To answer the couple of questions posed recently. My mom has seen the storage units contents. She doesn't know about the A, and I am keeping her in the dark until I know what I am going to do for sure about my Marriage.
She loves antiques and would have loved to take a look so I let it "slip" that WH had the unit. She has "shopped" its contents and it seems to match what he said was inside.
The unit and its contents kinda took a back seat to all of the other stuff that has come up lately. I cant even believe that so much time has passed.
Once it was confirmed that what was inside was his friends stuff, it wasn't what was inside that was a concern it was that he didn't tell me about it. We are dealing with a store that will place the contents on consignment.
NeedAdvise: His take on things is he had turned his back on god for too long and he feels he needs god back in his life in order to help him become the man he SHOULD have been all along.
Im a firm believer in being good for goodness sake. I support his need/desire to get right with god, but in my opinion, his going to church wont make him a better person, being a better person will make him a better person and I have told him just that.

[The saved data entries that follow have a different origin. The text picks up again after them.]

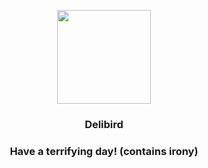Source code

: <p align="center">
    <img src="https://raw.githubusercontent.com/PokeAPI/sprites/master/sprites/pokemon/225.png" width="150" height="150">
</p>
<h3 align="center"> <b>Delibird</b></h3>
<h3 align="center">Have a terrifying day! (contains irony)</h3>
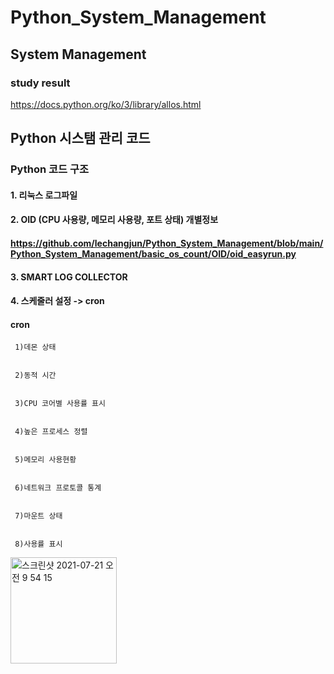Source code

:# Python_System_Management
## System Management
### study result
https://docs.python.org/ko/3/library/allos.html

## Python 시스탬 관리 코드


### Python 코드 구조 



####   1.  리눅스 로그파일



####   2.  OID (CPU 사용량, 메모리 사용량, 포트 상태) 개별정보
#### https://github.com/lechangjun/Python_System_Management/blob/main/Python_System_Management/basic_os_count/OID/oid_easyrun.py



####   3.  SMART LOG COLLECTOR



####   4.  스케줄러 설정 -> cron

####  cron 
   
     1)데몬 상태
     
     
     2)동적 시간
     
     
     3)CPU 코어별 사용률 표시 
     
     
     4)높은 프로세스 정렬
     
     
     5)메모리 사용현황
     
     
     6)네트워크 프로토콜 통계
     
     
     7)마운트 상태
     
     
     8)사용률 표시 
 

<img width="170" alt="스크린샷 2021-07-21 오전 9 54 15" src="https://user-images.githubusercontent.com/68671394/126413561-e95a24d5-9b77-46bc-b726-68429c8945c5.png">
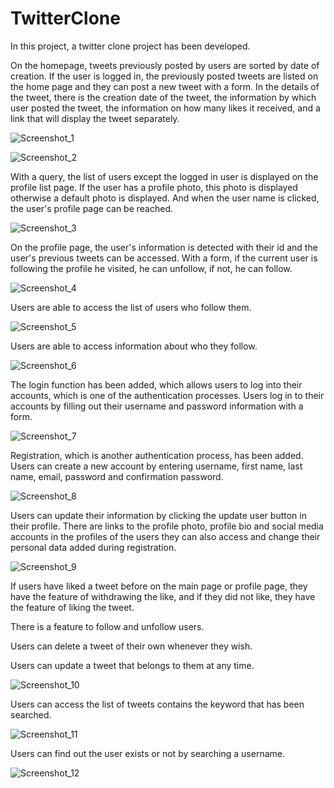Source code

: # TwitterClone

In this project, a twitter clone project has been developed.

On the homepage, tweets previously posted by users are sorted by date of creation. If the user is logged in, the previously posted tweets are listed on the home page and they can post a new tweet with a form. In the details of the tweet, there is the creation date of the tweet, the information by which user posted the tweet, the information on how many likes it received, and a link that will display the tweet separately.

![Screenshot_1](https://github.com/tolgakb/TwitterClone/assets/101968167/150a3c8a-7ab4-4693-8252-337a43b3d1d0)

![Screenshot_2](https://github.com/tolgakb/TwitterClone/assets/101968167/9b23ee3f-935d-498b-bd59-acd0cdab4705)

With a query, the list of users except the logged in user is displayed on the profile list page. If the user has a profile photo, this photo is displayed otherwise a default photo is displayed. And when the user name is clicked, the user's profile page can be reached.

![Screenshot_3](https://github.com/tolgakb/TwitterClone/assets/101968167/f00c05a0-bb44-46f1-afc8-f1edaccd2723)

On the profile page, the user's information is detected with their id and the user's previous tweets can be accessed. With a form, if the current user is following the profile he visited, he can unfollow, if not, he can follow.

![Screenshot_4](https://github.com/tolgakb/TwitterClone/assets/101968167/05d9a7d9-b64a-4a6b-a13a-b8cd87db44de)

Users are able to access the list of users who follow them.

![Screenshot_5](https://github.com/tolgakb/TwitterClone/assets/101968167/69fbbf53-caec-4cfc-bb0b-774eea6c9f0b)

Users are able to access information about who they follow.

![Screenshot_6](https://github.com/tolgakb/TwitterClone/assets/101968167/dbed0e42-7a57-408b-ae90-a0f9e41c65e6)

The login function has been added, which allows users to log into their accounts, which is one of the authentication processes. Users log in to their accounts by filling out their username and password information with a form.

![Screenshot_7](https://github.com/tolgakb/TwitterClone/assets/101968167/20ab2ac9-dca4-4a9f-99d0-f533ec1d0de9)

Registration, which is another authentication process, has been added. Users can create a new account by entering username, first name, last name, email, password and confirmation password.

![Screenshot_8](https://github.com/tolgakb/TwitterClone/assets/101968167/36d0805d-5411-4894-8d54-c73ec2df2264)

Users can update their information by clicking the update user button in their profile. There are links to the profile photo, profile bio and social media accounts in the profiles of the users they can also access and change their personal data added during registration.

![Screenshot_9](https://github.com/tolgakb/TwitterClone/assets/101968167/c0037c62-07e2-4786-8157-23e62df11a19)

If users have liked a tweet before on the main page or profile page, they have the feature of withdrawing the like, and if they did not like, they have the feature of liking the tweet.

There is a feature to follow and unfollow users.	

Users can delete a tweet of their own whenever they wish.

Users can update a tweet that belongs to them at any time.

![Screenshot_10](https://github.com/tolgakb/TwitterClone/assets/101968167/5b0d4247-fde9-40f1-8d9d-89a9bca2ad1d)


Users can access the list of tweets contains the keyword that has been searched.

![Screenshot_11](https://github.com/tolgakb/TwitterClone/assets/101968167/9796e9ac-a117-42f5-9791-4907b5f2a81e)


Users can find out the user exists or not by searching a username.

![Screenshot_12](https://github.com/tolgakb/TwitterClone/assets/101968167/71ed6888-4eaa-4b06-80fa-4473924c3950)
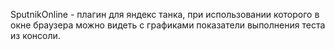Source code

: SputnikOnline - плагин для яндекс танка, при использовании которого в окне браузера можно видеть с графиками показатели выполнения теста из консоли.

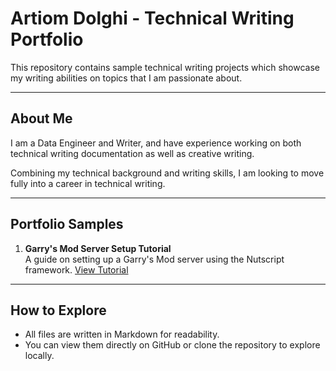# Artiom Dolghi - Technical Writing Portfolio

This repository contains sample technical writing projects which showcase my writing abilities on topics that I am passionate about.

---

## About Me
I am a Data Engineer and Writer, and have experience working on both technical writing documentation as well as creative writing. 

Combining my technical background and writing skills, I am looking to move fully into a career in technical writing.

---

## Portfolio Samples

1. **Garry's Mod Server Setup Tutorial**  
   A guide on setting up a Garry's Mod server using the Nutscript framework. 
   [View Tutorial](./GameServerTutorial/GarrysModNutscriptTutorial.md)

---

## How to Explore
- All files are written in Markdown for readability.  
- You can view them directly on GitHub or clone the repository to explore locally.
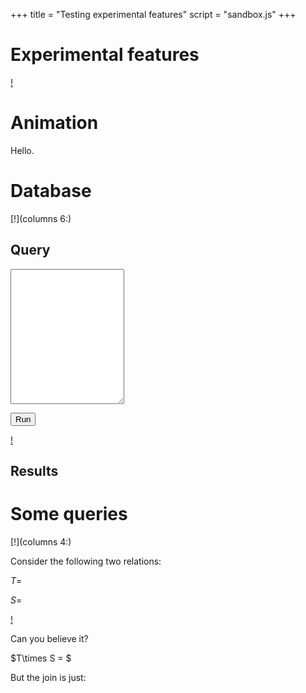 +++
title = "Testing experimental features"
script = "sandbox.js"
+++

# Experimental features

[!](highlight)

# Animation

<a class="first-slide"></a>

Hello.

# Database

<a class="database"></a>

[!](columns 6:)

## Query

<textarea id="sql1" rows=14></textarea>
<button class="run">Run</button>

[!](split)

## Results

<div class="output"></div>

# Some queries

<a class="queries"></a>

[!](columns 4:)

Consider the following two relations:

$T =$

<script type=sql>
SELECT * FROM T;
</script>

$S =$

<script type=sql>
SELECT * FROM S;
</script>

[!](split)

Can you believe it?

$T\times S = $

<script type=sql>
SELECT * FROM T, S;
</script>

But the join is just:

<script type=sql>
SELECT * FROM T join S using (a);
</script>
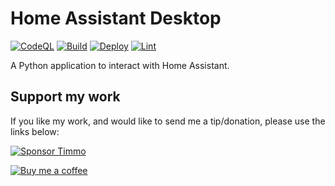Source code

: # Home Assistant Desktop

[![CodeQL](https://github.com/timmo001/home-assistant-desktop/actions/workflows/codeql.yml/badge.svg)](https://github.com/timmo001/home-assistant-desktop/actions/workflows/codeql.yml)
[![Build](https://github.com/timmo001/home-assistant-desktop/actions/workflows/build.yml/badge.svg)](https://github.com/timmo001/home-assistant-desktop/actions/workflows/build.yml)
[![Deploy](https://github.com/timmo001/home-assistant-desktop/actions/workflows/deploy.yml/badge.svg)](https://github.com/timmo001/home-assistant-desktop/actions/workflows/deploy.yml)
[![Lint](https://github.com/timmo001/home-assistant-desktop/actions/workflows/lint.yml/badge.svg)](https://github.com/timmo001/home-assistant-desktop/actions/workflows/lint.yml)

A Python application to interact with Home Assistant.

## Support my work

If you like my work, and would like to send me a tip/donation, please use the
links below:

[![Sponsor Timmo][sponsor-badge]][sponsor]

[![Buy me a coffee][buymeacoffee-shield]][buymeacoffee]

[buymeacoffee-shield]: https://www.buymeacoffee.com/assets/img/guidelines/download-assets-sm-2.svg
[buymeacoffee]: https://www.buymeacoffee.com/timmo
[sponsor-badge]: https://raw.githubusercontent.com/timmo001/home-panel/master/documentation/resources/sponsor.png
[sponsor]: https://github.com/sponsors/timmo001?o=esc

He is going every Sunday and on a Wed. night mens group, which he says is helping him understand how to be a better husband. We will see...
He is still in therapy and so am I. His work schedule has slowed the frequency of his sessions, which has slowed (in my opinion) his progress in communication. I did express to the Therapist that I feel as if we needed to push for MC sooner rather than later because I couldn't take the slow, painful process of waiting for his issues to be worked on first. She realizes that I am on the verge of making a permanent decision before we have tried to work things out professionally together.
My problem is he thinks what he is doing is enough and I don't think its enough. I still go day by day with different feelings and decisions. Im still not emotionally stable and I cant wait any longer to deal with our issues. She has agreed to start MC now so that things can progress faster and as long as he is on his meds, she feels comfortable that he can handle it.
I really need to start a new thread based on the topic of my recent issues.
In a nutshell, my MIL is an evil, manipulative, bitch and has been sabotaging my marriage and my life in ways I didn't even realize.
New Topic to come...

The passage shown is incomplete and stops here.